Friday, May 30, 2014

My Stay-At-Home Salary

I want to thank everyone for your support with my recent job change and our drastic lifestyle change! It was so kind and encouraging to read everyone's supportive words.

Today I'm going to talk about a few of the decisions we made to accommodate my approximate $18,000 pay cut.

Yeah, I hate doing the math. Excuse me while I sob while looking at that number.

The biggest thing has been of course me not needing daycare other than my awesome neighbor who lets me drop Callie off for 10 minutes if Nate gets caught in traffic. According to google, not sending my newborn to daycare saves me on average over $11,000 a year. I'd say that's a pretty big leap towards making our ends meet.

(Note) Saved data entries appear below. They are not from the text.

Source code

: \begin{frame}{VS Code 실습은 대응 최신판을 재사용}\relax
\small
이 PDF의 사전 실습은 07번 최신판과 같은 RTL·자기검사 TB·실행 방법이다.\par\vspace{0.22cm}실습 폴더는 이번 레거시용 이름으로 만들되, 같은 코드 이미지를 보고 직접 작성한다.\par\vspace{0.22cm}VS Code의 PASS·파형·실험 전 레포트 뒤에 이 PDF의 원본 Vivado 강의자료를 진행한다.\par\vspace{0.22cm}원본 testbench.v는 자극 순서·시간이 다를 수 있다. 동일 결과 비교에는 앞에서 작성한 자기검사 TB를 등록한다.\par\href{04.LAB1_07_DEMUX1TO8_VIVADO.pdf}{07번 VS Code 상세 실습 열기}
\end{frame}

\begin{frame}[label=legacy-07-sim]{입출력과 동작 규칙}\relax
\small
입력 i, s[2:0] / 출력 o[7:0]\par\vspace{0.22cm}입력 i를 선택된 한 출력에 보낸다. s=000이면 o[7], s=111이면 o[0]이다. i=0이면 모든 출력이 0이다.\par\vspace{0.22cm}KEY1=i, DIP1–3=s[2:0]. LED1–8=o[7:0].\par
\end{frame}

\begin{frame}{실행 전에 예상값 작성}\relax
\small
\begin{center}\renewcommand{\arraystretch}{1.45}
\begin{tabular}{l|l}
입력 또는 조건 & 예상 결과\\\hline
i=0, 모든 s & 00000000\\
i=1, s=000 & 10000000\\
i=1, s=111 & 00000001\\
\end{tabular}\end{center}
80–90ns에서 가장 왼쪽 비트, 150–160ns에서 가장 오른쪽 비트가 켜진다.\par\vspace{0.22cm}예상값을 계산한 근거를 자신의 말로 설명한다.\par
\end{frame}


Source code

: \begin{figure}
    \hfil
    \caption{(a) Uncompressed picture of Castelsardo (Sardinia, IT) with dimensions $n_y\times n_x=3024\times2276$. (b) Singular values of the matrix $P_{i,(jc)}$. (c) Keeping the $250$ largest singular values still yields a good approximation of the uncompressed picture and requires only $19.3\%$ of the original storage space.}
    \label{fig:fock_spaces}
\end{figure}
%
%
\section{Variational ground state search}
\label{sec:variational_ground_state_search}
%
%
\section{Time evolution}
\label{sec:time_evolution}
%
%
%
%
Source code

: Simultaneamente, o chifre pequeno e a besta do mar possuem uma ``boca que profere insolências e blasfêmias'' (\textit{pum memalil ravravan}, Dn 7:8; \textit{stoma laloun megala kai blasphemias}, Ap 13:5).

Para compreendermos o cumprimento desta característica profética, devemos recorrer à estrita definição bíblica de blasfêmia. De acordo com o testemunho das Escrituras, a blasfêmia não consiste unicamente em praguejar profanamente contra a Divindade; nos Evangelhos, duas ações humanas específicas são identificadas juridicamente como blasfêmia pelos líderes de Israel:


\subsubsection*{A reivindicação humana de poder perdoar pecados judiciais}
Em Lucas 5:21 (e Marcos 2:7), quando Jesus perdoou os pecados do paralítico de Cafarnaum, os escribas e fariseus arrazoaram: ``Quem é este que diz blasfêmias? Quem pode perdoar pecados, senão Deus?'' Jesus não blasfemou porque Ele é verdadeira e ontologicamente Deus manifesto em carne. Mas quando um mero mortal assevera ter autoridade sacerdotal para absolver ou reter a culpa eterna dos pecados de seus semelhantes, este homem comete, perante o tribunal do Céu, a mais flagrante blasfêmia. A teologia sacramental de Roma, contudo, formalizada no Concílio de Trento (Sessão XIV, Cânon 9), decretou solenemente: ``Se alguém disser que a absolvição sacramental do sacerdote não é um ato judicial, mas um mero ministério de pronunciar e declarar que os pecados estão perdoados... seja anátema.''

The most trivial savings that has shown up in our day to day has been me eating at home for breakfasts and lunches. It was too easy to grab a coffee and bagel on my way to work, as well as have Jimmy Johns delivered to my desk (or when I was pregnant a hot Dub and Cookies) so the approximate savings based on my bank statements last year was well over $2100 (and honestly probably more since I'm home to make Nate a sandwich to take to lunch)

This means just between food and daycare I'm already over a $13,000 salary for myself.

Next would obviously be cloth diapering. Now, since we didn't pay for our diapers (because we used amazon gift cards from baby showers) we didn't add that to our monthly expenses. It always makes me kind of twitch when people say that cloth diapering saves so much money. Saving money to me indicates spending something and then not spending it anymore. Like, I am saving on cable by cutting my service- Boom- I just saved $50 a month. If I was doing disposables and switched to cloth I still wouldn't be saving money because I would have had to buy diapers.

I just didn't do anything. My diapering budget stayed constant- $0.

We have our utilities on a high average bill- meaning I told them to bill me slightly more than my monthly average. At the end of the year I should have a credit which should cover the increase in our water and electric usage.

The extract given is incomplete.